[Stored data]
.....

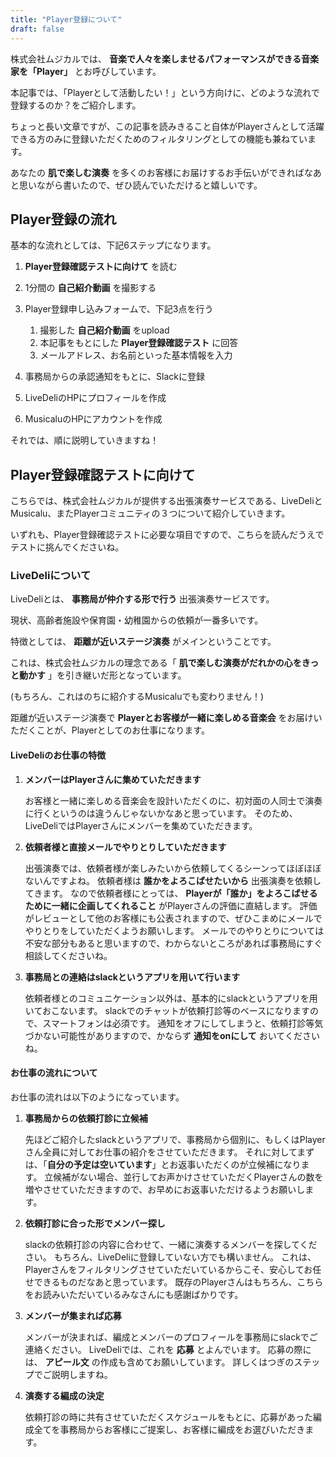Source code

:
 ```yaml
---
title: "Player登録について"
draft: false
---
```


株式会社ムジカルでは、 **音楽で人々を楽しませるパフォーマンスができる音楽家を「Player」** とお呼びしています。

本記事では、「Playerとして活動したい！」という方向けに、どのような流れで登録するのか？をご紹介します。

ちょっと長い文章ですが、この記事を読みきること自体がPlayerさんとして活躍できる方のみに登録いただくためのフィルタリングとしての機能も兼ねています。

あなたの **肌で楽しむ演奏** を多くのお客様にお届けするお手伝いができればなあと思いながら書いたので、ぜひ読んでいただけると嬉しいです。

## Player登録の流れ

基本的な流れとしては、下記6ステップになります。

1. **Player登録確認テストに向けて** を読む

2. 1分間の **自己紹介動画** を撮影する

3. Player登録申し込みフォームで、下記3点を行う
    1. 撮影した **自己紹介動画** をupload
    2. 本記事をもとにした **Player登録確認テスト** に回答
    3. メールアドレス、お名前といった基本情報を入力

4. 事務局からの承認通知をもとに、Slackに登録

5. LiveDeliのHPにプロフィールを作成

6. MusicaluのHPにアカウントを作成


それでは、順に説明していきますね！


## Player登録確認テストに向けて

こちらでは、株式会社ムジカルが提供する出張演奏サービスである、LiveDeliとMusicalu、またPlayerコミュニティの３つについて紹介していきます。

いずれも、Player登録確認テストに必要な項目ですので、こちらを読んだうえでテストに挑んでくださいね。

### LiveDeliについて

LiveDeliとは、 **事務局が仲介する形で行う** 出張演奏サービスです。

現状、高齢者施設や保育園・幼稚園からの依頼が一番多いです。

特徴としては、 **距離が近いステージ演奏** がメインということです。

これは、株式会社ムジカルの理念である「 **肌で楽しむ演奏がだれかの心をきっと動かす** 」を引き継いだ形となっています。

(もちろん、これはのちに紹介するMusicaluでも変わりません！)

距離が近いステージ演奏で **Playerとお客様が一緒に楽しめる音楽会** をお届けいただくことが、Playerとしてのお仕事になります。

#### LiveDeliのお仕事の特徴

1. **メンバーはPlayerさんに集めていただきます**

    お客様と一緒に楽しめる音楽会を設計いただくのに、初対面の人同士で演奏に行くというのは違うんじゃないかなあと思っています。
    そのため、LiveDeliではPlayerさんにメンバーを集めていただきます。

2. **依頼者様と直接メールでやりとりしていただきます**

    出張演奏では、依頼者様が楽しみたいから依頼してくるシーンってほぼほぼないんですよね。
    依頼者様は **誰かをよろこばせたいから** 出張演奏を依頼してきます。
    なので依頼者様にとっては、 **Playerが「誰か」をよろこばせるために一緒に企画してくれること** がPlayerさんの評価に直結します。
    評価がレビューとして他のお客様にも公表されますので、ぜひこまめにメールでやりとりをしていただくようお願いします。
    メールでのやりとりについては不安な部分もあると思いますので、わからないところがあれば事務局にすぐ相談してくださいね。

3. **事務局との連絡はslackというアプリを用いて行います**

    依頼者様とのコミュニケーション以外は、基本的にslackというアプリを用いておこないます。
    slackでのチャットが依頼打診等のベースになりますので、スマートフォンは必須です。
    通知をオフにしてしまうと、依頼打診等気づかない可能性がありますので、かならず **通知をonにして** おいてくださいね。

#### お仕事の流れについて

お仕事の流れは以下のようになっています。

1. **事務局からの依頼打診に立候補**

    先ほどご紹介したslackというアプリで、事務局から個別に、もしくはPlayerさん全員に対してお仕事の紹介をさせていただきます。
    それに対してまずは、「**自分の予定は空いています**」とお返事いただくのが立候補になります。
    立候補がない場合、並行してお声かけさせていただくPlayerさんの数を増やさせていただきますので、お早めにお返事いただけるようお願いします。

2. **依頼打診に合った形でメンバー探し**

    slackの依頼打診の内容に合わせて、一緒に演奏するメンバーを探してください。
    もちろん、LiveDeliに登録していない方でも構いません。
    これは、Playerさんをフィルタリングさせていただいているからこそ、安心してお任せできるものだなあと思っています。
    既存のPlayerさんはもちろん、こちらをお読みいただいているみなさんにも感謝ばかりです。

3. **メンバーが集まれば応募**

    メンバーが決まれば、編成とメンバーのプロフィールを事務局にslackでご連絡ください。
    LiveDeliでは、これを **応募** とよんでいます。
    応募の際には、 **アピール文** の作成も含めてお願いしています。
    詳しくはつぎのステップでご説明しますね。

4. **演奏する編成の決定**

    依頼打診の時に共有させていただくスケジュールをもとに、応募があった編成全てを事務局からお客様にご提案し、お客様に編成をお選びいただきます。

.....

The task: Search the data for the string "Player登録確認テストに向けて" and copy out every line where it is found.

Your solution:
1. **Player登録確認テストに向けて** を読む
## Player登録確認テストに向けて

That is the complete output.